* [Data provided]
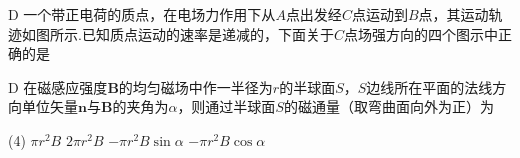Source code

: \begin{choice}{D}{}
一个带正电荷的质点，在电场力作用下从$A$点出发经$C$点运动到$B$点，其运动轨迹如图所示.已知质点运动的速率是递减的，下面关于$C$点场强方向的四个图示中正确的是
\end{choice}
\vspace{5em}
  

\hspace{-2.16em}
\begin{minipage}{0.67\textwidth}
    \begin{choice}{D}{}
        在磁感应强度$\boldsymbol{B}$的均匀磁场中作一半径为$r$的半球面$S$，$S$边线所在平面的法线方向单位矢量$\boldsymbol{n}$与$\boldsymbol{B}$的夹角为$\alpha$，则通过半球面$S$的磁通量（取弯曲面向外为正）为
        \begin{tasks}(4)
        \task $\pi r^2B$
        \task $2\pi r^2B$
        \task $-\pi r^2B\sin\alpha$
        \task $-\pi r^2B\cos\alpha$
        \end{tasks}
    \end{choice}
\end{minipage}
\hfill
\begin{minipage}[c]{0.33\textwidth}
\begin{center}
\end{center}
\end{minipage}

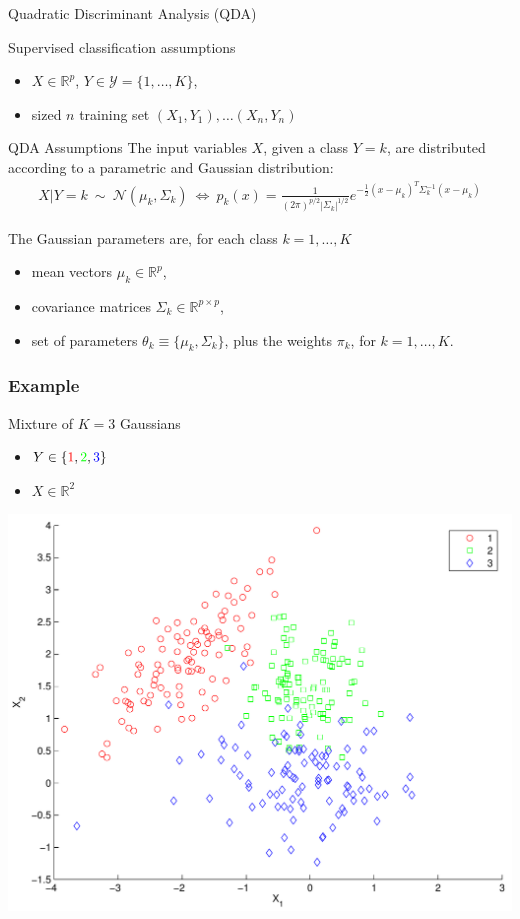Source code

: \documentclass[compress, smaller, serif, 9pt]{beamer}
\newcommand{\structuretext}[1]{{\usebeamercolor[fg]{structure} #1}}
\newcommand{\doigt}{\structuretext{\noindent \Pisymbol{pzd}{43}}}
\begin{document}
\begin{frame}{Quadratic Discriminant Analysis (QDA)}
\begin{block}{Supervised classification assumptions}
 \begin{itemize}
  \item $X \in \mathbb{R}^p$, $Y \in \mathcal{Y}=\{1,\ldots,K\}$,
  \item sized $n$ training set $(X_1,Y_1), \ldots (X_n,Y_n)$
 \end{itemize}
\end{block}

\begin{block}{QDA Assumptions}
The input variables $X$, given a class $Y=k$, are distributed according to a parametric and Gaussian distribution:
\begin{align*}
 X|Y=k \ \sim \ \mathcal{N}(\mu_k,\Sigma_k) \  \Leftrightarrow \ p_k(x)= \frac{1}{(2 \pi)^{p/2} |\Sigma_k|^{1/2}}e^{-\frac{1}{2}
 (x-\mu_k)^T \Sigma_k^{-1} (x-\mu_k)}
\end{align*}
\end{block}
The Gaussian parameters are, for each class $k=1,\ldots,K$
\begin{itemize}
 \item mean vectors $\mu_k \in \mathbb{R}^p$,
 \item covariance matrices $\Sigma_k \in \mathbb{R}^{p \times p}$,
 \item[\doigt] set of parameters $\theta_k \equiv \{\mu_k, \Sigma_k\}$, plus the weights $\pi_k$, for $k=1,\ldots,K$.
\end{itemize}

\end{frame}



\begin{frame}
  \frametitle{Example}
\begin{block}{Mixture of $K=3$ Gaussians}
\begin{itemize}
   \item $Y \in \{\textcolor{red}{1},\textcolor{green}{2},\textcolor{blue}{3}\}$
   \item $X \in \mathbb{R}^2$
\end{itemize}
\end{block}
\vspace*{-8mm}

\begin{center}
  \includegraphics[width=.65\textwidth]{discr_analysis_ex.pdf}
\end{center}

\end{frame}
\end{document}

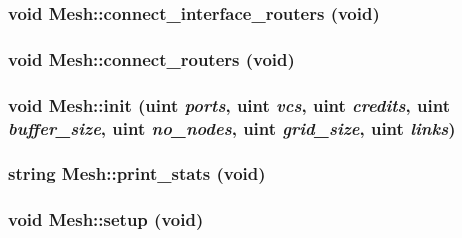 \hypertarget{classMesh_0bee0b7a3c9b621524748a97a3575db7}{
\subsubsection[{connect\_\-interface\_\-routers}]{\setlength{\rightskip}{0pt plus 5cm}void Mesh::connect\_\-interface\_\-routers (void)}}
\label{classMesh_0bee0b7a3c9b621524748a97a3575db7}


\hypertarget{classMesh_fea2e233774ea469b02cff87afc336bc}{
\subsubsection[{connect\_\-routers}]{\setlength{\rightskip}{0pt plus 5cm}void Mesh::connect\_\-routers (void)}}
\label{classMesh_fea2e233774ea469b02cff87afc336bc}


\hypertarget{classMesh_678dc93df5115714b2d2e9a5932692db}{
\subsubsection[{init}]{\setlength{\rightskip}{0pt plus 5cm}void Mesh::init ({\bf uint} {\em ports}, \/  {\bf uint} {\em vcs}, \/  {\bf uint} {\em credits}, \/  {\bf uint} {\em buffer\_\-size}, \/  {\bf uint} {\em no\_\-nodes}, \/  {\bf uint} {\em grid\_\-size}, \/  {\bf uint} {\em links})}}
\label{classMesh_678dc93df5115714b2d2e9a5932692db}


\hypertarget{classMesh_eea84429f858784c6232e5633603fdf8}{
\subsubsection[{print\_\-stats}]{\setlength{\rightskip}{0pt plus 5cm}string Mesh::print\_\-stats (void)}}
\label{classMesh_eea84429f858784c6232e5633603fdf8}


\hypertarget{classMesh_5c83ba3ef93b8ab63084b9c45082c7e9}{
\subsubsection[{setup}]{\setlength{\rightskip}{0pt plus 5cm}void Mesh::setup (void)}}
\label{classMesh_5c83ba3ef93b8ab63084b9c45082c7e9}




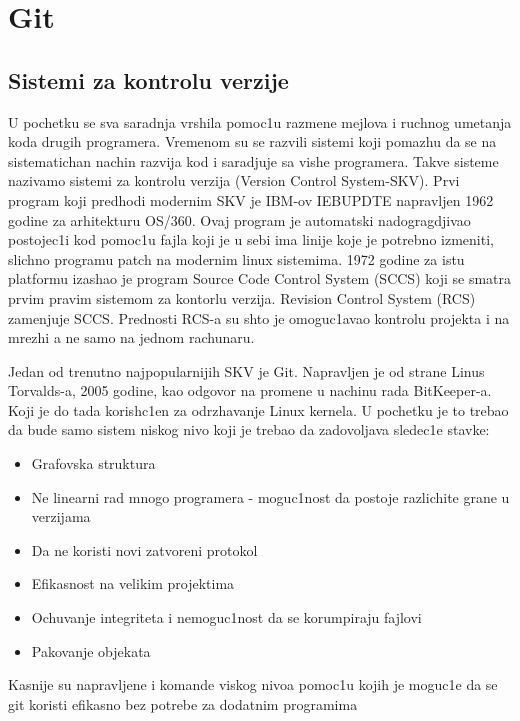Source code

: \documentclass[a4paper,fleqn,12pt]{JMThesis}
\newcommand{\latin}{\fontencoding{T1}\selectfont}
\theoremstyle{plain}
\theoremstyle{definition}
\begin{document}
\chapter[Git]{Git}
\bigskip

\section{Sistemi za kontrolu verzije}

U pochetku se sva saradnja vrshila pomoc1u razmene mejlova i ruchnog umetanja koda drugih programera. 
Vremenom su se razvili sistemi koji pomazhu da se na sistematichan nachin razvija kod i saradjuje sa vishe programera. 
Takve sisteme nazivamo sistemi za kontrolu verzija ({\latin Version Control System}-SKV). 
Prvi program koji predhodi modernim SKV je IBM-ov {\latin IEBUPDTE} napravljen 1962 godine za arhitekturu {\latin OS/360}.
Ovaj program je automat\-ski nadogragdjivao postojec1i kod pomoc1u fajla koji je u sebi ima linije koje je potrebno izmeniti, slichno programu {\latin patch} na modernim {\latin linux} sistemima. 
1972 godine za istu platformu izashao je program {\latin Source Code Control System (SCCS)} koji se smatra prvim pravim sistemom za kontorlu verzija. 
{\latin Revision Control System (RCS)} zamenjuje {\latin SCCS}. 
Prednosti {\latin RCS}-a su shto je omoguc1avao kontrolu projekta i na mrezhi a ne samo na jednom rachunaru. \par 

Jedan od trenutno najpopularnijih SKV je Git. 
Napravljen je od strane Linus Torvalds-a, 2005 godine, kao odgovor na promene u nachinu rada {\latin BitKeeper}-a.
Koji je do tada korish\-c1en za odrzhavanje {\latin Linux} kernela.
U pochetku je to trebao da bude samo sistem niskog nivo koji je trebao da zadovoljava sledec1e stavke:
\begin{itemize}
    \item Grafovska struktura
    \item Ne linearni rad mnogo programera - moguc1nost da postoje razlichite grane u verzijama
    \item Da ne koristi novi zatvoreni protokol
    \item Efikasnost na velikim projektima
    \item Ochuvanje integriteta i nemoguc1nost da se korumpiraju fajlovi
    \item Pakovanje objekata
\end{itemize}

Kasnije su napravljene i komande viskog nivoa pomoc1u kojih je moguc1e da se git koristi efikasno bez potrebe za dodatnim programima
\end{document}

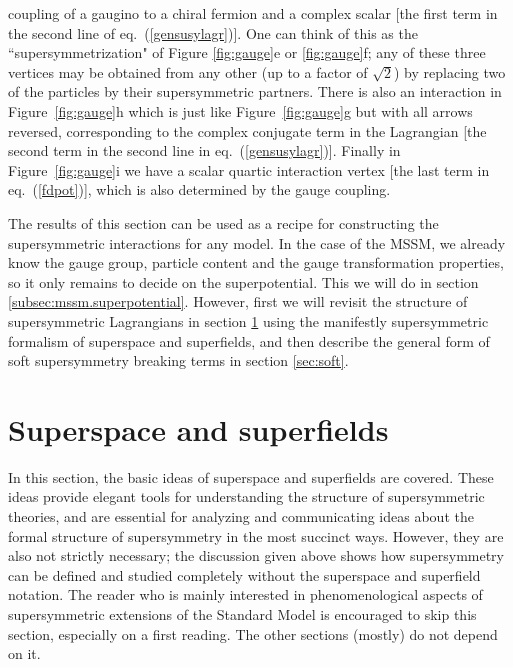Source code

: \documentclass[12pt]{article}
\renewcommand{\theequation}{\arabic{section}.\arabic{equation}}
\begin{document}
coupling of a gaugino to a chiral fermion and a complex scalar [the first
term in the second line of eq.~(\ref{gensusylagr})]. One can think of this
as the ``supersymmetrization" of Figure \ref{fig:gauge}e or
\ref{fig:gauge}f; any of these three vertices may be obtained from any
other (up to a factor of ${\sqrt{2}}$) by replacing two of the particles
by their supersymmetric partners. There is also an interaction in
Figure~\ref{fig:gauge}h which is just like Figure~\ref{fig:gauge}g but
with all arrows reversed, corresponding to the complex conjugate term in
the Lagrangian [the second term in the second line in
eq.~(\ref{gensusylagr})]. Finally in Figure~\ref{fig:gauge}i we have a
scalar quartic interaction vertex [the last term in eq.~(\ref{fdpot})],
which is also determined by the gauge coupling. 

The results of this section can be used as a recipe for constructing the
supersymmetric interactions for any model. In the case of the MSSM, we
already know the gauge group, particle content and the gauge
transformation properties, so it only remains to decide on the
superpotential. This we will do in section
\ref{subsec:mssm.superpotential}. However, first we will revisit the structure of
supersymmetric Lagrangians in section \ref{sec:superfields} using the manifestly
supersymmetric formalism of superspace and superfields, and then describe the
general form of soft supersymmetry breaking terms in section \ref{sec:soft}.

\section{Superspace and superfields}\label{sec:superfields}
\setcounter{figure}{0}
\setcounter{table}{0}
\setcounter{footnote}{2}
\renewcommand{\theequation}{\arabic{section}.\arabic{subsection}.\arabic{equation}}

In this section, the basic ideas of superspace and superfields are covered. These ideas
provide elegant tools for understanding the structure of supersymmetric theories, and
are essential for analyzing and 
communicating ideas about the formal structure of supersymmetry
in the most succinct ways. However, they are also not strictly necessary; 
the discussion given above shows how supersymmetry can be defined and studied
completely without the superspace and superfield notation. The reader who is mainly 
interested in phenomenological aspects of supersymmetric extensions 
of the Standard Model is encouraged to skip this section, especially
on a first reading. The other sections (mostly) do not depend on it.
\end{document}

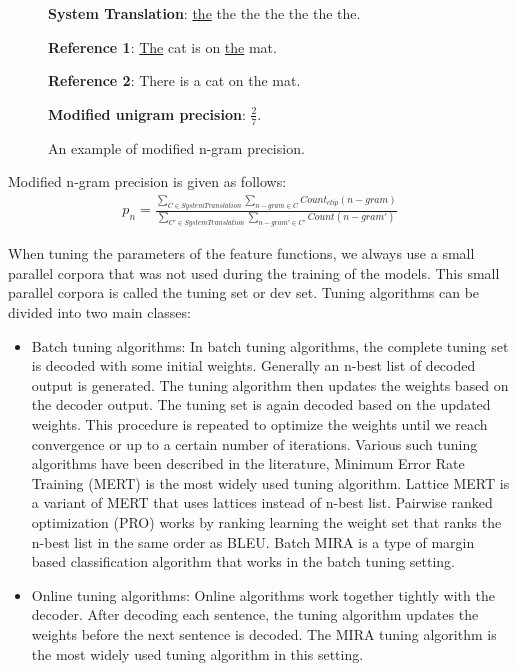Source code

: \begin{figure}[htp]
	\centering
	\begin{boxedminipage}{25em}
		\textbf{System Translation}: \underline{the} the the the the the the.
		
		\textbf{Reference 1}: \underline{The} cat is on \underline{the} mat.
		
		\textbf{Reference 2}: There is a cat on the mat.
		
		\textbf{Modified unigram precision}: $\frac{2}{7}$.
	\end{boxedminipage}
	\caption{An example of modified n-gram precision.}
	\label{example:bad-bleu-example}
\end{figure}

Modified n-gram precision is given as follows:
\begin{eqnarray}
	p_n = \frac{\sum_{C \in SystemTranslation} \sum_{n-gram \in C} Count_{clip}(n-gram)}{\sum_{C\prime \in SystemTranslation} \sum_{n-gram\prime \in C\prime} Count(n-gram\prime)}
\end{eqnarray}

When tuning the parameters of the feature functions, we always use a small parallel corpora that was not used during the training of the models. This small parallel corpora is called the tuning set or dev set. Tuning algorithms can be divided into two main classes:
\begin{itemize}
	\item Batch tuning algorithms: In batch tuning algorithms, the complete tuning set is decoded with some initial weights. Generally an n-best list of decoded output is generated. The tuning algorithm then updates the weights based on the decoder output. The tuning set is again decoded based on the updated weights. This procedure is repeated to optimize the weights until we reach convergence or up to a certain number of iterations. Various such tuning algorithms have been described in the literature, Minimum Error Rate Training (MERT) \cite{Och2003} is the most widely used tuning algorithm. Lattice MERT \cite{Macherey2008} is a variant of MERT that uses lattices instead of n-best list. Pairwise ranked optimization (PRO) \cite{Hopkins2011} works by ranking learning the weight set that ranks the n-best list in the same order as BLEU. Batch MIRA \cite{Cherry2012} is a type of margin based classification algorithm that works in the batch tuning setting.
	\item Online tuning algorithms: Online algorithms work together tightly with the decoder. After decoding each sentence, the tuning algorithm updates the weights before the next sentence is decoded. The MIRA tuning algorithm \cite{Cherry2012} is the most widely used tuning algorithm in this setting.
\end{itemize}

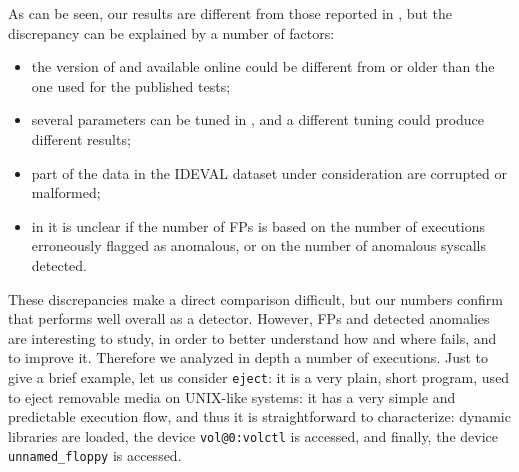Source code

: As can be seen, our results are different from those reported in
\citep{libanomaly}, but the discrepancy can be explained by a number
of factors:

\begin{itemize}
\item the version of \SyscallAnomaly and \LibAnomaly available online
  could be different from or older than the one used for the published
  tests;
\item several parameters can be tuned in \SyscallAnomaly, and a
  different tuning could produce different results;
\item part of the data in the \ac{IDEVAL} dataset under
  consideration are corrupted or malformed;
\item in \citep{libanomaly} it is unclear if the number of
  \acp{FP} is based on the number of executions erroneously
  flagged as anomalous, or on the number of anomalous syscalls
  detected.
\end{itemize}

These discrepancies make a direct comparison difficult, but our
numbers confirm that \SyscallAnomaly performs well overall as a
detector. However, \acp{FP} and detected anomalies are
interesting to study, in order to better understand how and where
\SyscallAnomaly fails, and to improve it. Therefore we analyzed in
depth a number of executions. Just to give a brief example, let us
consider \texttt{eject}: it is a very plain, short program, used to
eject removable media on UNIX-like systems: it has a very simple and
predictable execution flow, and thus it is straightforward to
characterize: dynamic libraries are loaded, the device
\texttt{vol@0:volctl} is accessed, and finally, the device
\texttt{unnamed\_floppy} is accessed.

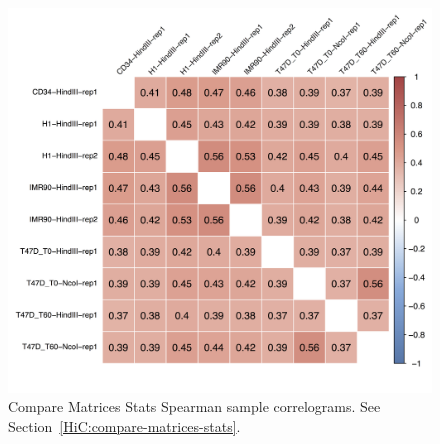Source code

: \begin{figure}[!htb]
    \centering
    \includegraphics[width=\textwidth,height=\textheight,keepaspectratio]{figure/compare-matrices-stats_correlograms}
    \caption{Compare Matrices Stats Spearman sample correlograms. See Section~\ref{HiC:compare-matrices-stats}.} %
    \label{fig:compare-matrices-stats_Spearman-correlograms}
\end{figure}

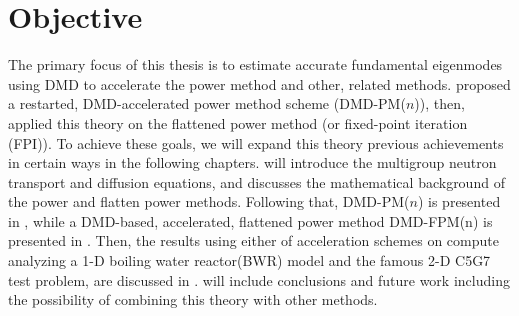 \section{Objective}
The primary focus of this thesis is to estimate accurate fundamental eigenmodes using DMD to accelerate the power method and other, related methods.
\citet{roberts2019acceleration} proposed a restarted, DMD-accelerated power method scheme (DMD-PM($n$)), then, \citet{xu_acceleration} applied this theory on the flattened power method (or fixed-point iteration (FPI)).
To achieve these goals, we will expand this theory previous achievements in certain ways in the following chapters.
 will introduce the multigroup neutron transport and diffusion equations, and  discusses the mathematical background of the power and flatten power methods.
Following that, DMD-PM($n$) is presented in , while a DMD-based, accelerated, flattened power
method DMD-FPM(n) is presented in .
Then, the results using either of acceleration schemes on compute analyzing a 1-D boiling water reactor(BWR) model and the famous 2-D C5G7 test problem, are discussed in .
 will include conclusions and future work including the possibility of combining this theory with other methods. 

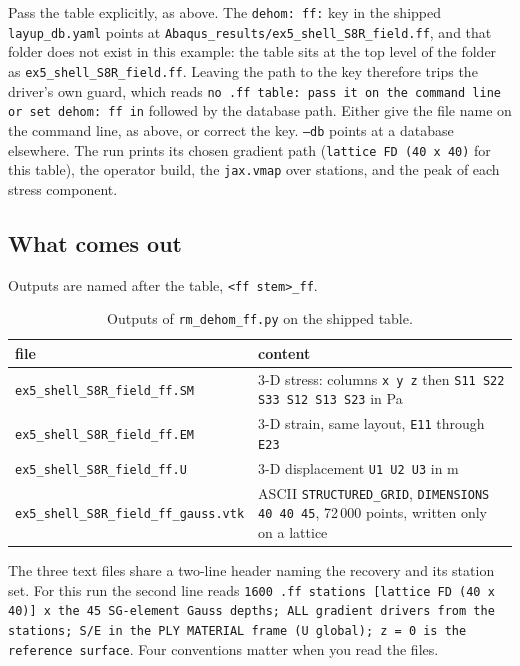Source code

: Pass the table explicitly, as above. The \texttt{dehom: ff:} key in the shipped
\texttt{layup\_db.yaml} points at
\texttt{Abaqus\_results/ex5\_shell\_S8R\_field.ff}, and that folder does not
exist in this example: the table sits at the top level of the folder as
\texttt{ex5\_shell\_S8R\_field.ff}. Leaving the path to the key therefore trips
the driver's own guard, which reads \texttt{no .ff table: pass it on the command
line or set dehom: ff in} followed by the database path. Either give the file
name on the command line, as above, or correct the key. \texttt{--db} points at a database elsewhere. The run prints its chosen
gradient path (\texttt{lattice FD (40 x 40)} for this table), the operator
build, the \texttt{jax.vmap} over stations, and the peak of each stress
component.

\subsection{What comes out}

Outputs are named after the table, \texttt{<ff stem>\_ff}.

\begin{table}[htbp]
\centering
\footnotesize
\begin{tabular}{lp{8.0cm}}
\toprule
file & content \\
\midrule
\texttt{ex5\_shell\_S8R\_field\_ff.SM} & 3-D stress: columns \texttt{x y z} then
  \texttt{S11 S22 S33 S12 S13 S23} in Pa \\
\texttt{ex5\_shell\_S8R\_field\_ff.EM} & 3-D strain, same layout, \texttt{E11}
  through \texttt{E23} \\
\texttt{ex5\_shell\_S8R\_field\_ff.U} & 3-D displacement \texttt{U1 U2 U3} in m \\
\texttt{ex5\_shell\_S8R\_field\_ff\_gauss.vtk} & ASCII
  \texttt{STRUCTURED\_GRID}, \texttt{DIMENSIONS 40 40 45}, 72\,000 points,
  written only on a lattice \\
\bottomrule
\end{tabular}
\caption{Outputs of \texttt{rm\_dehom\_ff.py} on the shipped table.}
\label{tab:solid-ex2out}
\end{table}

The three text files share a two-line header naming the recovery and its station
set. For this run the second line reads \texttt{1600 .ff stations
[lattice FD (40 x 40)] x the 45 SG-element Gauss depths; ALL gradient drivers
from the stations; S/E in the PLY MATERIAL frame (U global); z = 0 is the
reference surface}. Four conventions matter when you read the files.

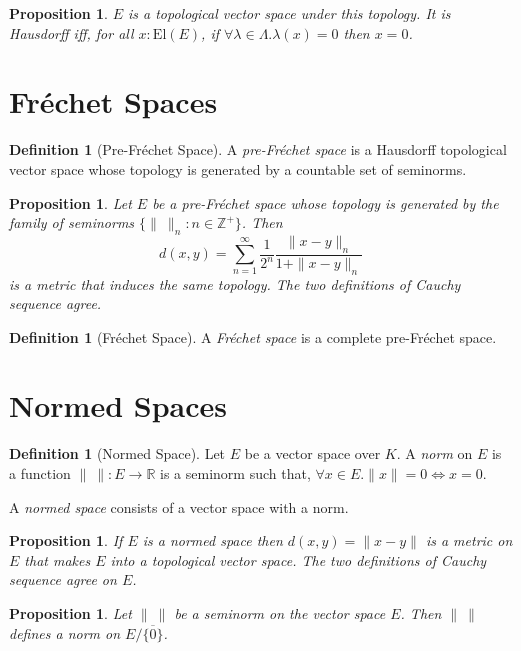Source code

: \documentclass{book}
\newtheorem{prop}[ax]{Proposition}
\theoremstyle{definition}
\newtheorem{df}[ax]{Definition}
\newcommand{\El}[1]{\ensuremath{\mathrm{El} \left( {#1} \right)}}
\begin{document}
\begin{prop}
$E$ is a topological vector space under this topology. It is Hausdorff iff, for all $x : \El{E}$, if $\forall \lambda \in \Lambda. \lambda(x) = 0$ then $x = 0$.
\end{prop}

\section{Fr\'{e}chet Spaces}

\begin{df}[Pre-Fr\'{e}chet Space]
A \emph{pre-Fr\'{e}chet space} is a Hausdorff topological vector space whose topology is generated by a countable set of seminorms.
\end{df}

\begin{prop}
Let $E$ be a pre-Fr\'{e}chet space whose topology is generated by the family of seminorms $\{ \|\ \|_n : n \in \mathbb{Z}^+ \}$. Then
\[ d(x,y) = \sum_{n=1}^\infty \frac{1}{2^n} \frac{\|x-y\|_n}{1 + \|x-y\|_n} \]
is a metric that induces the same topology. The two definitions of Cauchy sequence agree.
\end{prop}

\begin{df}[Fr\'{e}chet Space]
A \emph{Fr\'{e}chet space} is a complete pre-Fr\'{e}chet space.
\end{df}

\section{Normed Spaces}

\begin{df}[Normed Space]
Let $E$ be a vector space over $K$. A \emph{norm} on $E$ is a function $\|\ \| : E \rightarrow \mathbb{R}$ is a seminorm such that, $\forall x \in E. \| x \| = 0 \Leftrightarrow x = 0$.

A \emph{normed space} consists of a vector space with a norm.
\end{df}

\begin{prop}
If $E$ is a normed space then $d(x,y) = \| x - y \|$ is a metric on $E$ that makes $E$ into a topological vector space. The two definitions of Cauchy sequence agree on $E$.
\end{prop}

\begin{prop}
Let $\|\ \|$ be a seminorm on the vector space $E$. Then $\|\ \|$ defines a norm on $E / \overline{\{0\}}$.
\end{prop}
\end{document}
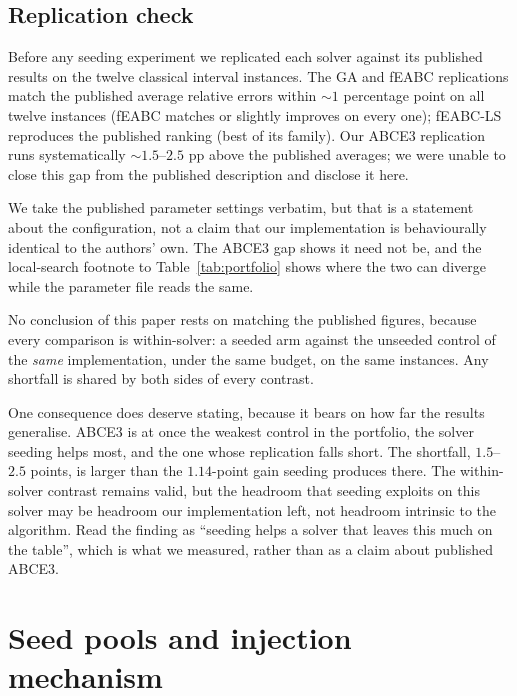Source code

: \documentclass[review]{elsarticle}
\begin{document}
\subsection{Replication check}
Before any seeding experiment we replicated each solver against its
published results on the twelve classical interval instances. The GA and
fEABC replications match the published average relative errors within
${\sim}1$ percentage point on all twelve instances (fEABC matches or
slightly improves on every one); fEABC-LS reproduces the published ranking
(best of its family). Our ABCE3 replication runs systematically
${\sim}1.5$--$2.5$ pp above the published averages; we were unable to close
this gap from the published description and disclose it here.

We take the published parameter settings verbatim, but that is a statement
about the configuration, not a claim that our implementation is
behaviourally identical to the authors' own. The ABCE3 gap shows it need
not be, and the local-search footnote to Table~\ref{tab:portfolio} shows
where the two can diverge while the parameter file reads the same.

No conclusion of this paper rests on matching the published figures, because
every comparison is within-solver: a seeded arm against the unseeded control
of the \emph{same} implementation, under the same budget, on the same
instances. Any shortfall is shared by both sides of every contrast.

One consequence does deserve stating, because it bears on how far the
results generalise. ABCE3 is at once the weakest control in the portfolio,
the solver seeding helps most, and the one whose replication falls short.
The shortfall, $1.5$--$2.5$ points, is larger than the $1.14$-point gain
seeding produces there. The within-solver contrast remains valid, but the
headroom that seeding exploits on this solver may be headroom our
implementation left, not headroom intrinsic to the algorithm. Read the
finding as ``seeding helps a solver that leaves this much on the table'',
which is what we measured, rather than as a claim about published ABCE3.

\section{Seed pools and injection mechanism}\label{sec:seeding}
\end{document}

* [Activity]
Return only the part of the records above that opens with the line containing "in the most" and closes with the line containing "of the Standard", ends included.

* [Task result]
in the most succinct ways. However, they are also not strictly necessary; 
the discussion given above shows how supersymmetry can be defined and studied
completely without the superspace and superfield notation. The reader who is mainly 
interested in phenomenological aspects of supersymmetric extensions 
of the Standard Model is encouraged to skip this section, especially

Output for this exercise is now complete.